Der Optimismus, mit dem Wonder an die Schaffung eines Ehrentages geht, ist wohl selbst für Coretta Scott King zu viel. Die Witwe von Martin Luther King sagt zu Wonder: „Ich wünsche Dir Glück, wirklich. Wir leben in einer Zeit, in der das aber wohl nicht geschehen wird." Es folgt eine Tour zur Werbung für den Martin Luther King Day mit vielen Tiefpunkten, die jedoch ihren Höhepunkt in Washington, D.C., haben wird. Wo auch sonst? Kurz vor Ronald Reagans Amtseinführung in ebenjener Stadt versammeln sich rund 100.000 Menschen aus dem gesamten Land, um Künstler wie Diana Ross oder Jesse Jackson sprechen zu hören. Als Stevie Wonder die Bühne betritt, jubeln und singen sie: „Happy Birthday!"

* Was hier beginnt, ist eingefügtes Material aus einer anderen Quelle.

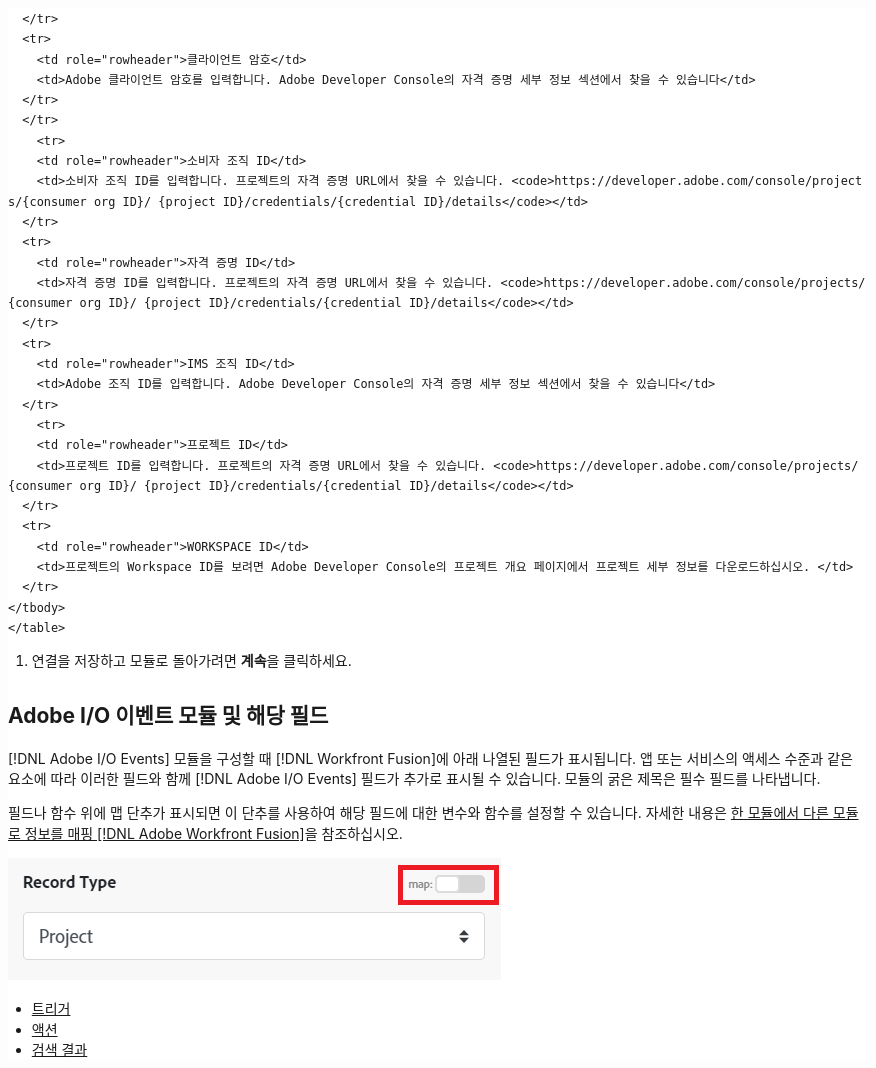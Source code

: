       </tr>
      <tr>
        <td role="rowheader">클라이언트 암호</td>
        <td>Adobe 클라이언트 암호를 입력합니다. Adobe Developer Console의 자격 증명 세부 정보 섹션에서 찾을 수 있습니다</td>
      </tr>
      </tr>
        <tr>
        <td role="rowheader">소비자 조직 ID</td>
        <td>소비자 조직 ID를 입력합니다. 프로젝트의 자격 증명 URL에서 찾을 수 있습니다. <code>https://developer.adobe.com/console/projects/{consumer org ID}/ {project ID}/credentials/{credential ID}/details</code></td>
      </tr>
      <tr>
        <td role="rowheader">자격 증명 ID</td>
        <td>자격 증명 ID를 입력합니다. 프로젝트의 자격 증명 URL에서 찾을 수 있습니다. <code>https://developer.adobe.com/console/projects/{consumer org ID}/ {project ID}/credentials/{credential ID}/details</code></td>
      </tr>
      <tr>
        <td role="rowheader">IMS 조직 ID</td>
        <td>Adobe 조직 ID를 입력합니다. Adobe Developer Console의 자격 증명 세부 정보 섹션에서 찾을 수 있습니다</td>
      </tr>
        <tr>
        <td role="rowheader">프로젝트 ID</td>
        <td>프로젝트 ID를 입력합니다. 프로젝트의 자격 증명 URL에서 찾을 수 있습니다. <code>https://developer.adobe.com/console/projects/{consumer org ID}/ {project ID}/credentials/{credential ID}/details</code></td>
      </tr>
      <tr>
        <td role="rowheader">WORKSPACE ID</td>
        <td>프로젝트의 Workspace ID를 보려면 Adobe Developer Console의 프로젝트 개요 페이지에서 프로젝트 세부 정보를 다운로드하십시오. </td>
      </tr>
    </tbody>
    </table>

1. 연결을 저장하고 모듈로 돌아가려면 **계속**&#x200B;을 클릭하세요.

## Adobe I/O 이벤트 모듈 및 해당 필드

[!DNL Adobe I/O Events] 모듈을 구성할 때 [!DNL Workfront Fusion]에 아래 나열된 필드가 표시됩니다. 앱 또는 서비스의 액세스 수준과 같은 요소에 따라 이러한 필드와 함께 [!DNL Adobe I/O Events] 필드가 추가로 표시될 수 있습니다. 모듈의 굵은 제목은 필수 필드를 나타냅니다.

필드나 함수 위에 맵 단추가 표시되면 이 단추를 사용하여 해당 필드에 대한 변수와 함수를 설정할 수 있습니다. 자세한 내용은 [한 모듈에서 다른 모듈로 정보를 매핑 [!DNL Adobe Workfront Fusion]](../../workfront-fusion/mapping/map-information-between-modules.md)을 참조하십시오.

![](assets/map-toggle-350x74.png)

* [트리거](#triggers)
* [액션](#actions)
* [검색 결과](#searches)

„Wer nicht fragt, bekommt auch nichts" als Motto
Ronald Reagan selbst bleibt erst mal unbeeindruckt von all dem. Doch es folgen bewegende Auftritte von Stevie Wonder und Coretta Scott King bei Anhörungen vor dem Kongress auf der einen Seite und auf der anderen hasserfüllte Reden von republikanischen Politikern. Die Stimmung scheint dermaßen aufgeheizt, dass sich im Endeffekt sogar ein großer Teil der Opposition für die Schaffung eines Gedenktages ausspricht – mit 78 zu 22 Stimmen. Reagan unterzeichnet schließlich im November 1983. Bezeichnend für den strukturellen Rassismus ist es wohl, dass der Martin Luther King Day nur langsam in allen 50 Bundesstaaten umgesetzt wird, zuletzt in South Carolina im Jahr 2000.
Stevie Wonder tritt zu dem Gedenktag immer wieder auf. 2014 ehrt ihn Barack Obama mit der Freiheitsmedaille des Präsidenten. Der erste afroamerikanische Präsident der USA und unvergleichlicher Charismatiker erzählt dabei, dass seine erste Platte eine von Stevie Wonder war. Der Multi-Instrumentalist selbst bringt das Ergebnis seines langen Kampfes später mal kurz auf den Punkt: „Wer nicht fragt, bekommt auch nichts." Sicher bleibt er als Musiker vielen Menschen in Erinnerung, doch er gibt auch einmal zu Protokoll: „Deine Fähigkeiten bringen dich vielleicht an die Spitze, aber du brauchst Charakter, um dich dort zu halten." Diesen hat er eindrucksvoll bewiesen.